** Provided records follows **

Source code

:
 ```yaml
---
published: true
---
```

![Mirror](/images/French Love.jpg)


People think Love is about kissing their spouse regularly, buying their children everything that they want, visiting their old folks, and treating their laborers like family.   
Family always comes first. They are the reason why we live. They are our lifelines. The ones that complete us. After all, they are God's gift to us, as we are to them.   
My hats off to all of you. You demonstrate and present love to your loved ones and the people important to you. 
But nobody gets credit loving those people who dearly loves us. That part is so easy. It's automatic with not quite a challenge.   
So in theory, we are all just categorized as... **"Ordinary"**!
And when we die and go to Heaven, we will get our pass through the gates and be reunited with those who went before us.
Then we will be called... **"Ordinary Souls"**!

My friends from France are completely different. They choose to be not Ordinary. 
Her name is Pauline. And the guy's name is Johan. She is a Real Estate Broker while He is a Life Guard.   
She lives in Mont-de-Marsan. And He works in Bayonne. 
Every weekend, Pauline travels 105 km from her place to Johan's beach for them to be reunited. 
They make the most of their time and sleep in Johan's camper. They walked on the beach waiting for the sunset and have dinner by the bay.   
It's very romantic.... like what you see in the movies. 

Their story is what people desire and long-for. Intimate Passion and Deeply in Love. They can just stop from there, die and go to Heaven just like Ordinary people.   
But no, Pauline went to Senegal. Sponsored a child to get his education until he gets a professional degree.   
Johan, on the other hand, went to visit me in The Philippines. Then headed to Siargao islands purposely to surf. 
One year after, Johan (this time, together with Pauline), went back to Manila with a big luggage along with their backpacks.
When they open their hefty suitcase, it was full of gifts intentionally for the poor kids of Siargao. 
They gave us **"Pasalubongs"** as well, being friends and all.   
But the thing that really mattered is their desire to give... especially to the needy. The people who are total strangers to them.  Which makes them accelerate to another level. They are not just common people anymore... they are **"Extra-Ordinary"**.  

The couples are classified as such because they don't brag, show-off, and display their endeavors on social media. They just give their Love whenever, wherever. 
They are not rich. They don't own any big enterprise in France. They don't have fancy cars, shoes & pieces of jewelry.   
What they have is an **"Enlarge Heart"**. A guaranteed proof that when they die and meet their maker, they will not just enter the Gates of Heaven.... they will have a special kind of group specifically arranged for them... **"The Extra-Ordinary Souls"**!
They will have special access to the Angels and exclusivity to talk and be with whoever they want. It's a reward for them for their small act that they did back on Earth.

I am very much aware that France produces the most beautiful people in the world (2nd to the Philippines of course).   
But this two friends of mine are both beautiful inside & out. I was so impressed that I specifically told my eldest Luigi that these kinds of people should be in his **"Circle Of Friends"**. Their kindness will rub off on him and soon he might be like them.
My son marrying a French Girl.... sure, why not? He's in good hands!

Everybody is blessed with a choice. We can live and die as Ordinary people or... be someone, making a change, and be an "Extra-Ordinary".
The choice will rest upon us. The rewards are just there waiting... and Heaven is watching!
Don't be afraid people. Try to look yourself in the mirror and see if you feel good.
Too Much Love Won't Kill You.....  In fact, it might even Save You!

** End of Provided records **

Exercise instructions: Your answer must be an exact copy of every entry above.

Result:
Source code

:
 ```yaml
---
published: true
---
```

![Mirror](/images/French Love.jpg)


People think Love is about kissing their spouse regularly, buying their children everything that they want, visiting their old folks, and treating their laborers like family.   
Family always comes first. They are the reason why we live. They are our lifelines. The ones that complete us. After all, they are God's gift to us, as we are to them.   
My hats off to all of you. You demonstrate and present love to your loved ones and the people important to you. 
But nobody gets credit loving those people who dearly loves us. That part is so easy. It's automatic with not quite a challenge.   
So in theory, we are all just categorized as... **"Ordinary"**!
And when we die and go to Heaven, we will get our pass through the gates and be reunited with those who went before us.
Then we will be called... **"Ordinary Souls"**!

My friends from France are completely different. They choose to be not Ordinary. 
Her name is Pauline. And the guy's name is Johan. She is a Real Estate Broker while He is a Life Guard.   
She lives in Mont-de-Marsan. And He works in Bayonne. 
Every weekend, Pauline travels 105 km from her place to Johan's beach for them to be reunited. 
They make the most of their time and sleep in Johan's camper. They walked on the beach waiting for the sunset and have dinner by the bay.   
It's very romantic.... like what you see in the movies. 

Their story is what people desire and long-for. Intimate Passion and Deeply in Love. They can just stop from there, die and go to Heaven just like Ordinary people.   
But no, Pauline went to Senegal. Sponsored a child to get his education until he gets a professional degree.   
Johan, on the other hand, went to visit me in The Philippines. Then headed to Siargao islands purposely to surf. 
One year after, Johan (this time, together with Pauline), went back to Manila with a big luggage along with their backpacks.
When they open their hefty suitcase, it was full of gifts intentionally for the poor kids of Siargao. 
They gave us **"Pasalubongs"** as well, being friends and all.   
But the thing that really mattered is their desire to give... especially to the needy. The people who are total strangers to them.  Which makes them accelerate to another level. They are not just common people anymore... they are **"Extra-Ordinary"**.  

The couples are classified as such because they don't brag, show-off, and display their endeavors on social media. They just give their Love whenever, wherever. 
They are not rich. They don't own any big enterprise in France. They don't have fancy cars, shoes & pieces of jewelry.   
What they have is an **"Enlarge Heart"**. A guaranteed proof that when they die and meet their maker, they will not just enter the Gates of Heaven.... they will have a special kind of group specifically arranged for them... **"The Extra-Ordinary Souls"**!
They will have special access to the Angels and exclusivity to talk and be with whoever they want. It's a reward for them for their small act that they did back on Earth.

I am very much aware that France produces the most beautiful people in the world (2nd to the Philippines of course).   
But this two friends of mine are both beautiful inside & out. I was so impressed that I specifically told my eldest Luigi that these kinds of people should be in his **"Circle Of Friends"**. Their kindness will rub off on him and soon he might be like them.
My son marrying a French Girl.... sure, why not? He's in good hands!

Everybody is blessed with a choice. We can live and die as Ordinary people or... be someone, making a change, and be an "Extra-Ordinary".
The choice will rest upon us. The rewards are just there waiting... and Heaven is watching!
Don't be afraid people. Try to look yourself in the mirror and see if you feel good.
Too Much Love Won't Kill You.....  In fact, it might even Save You!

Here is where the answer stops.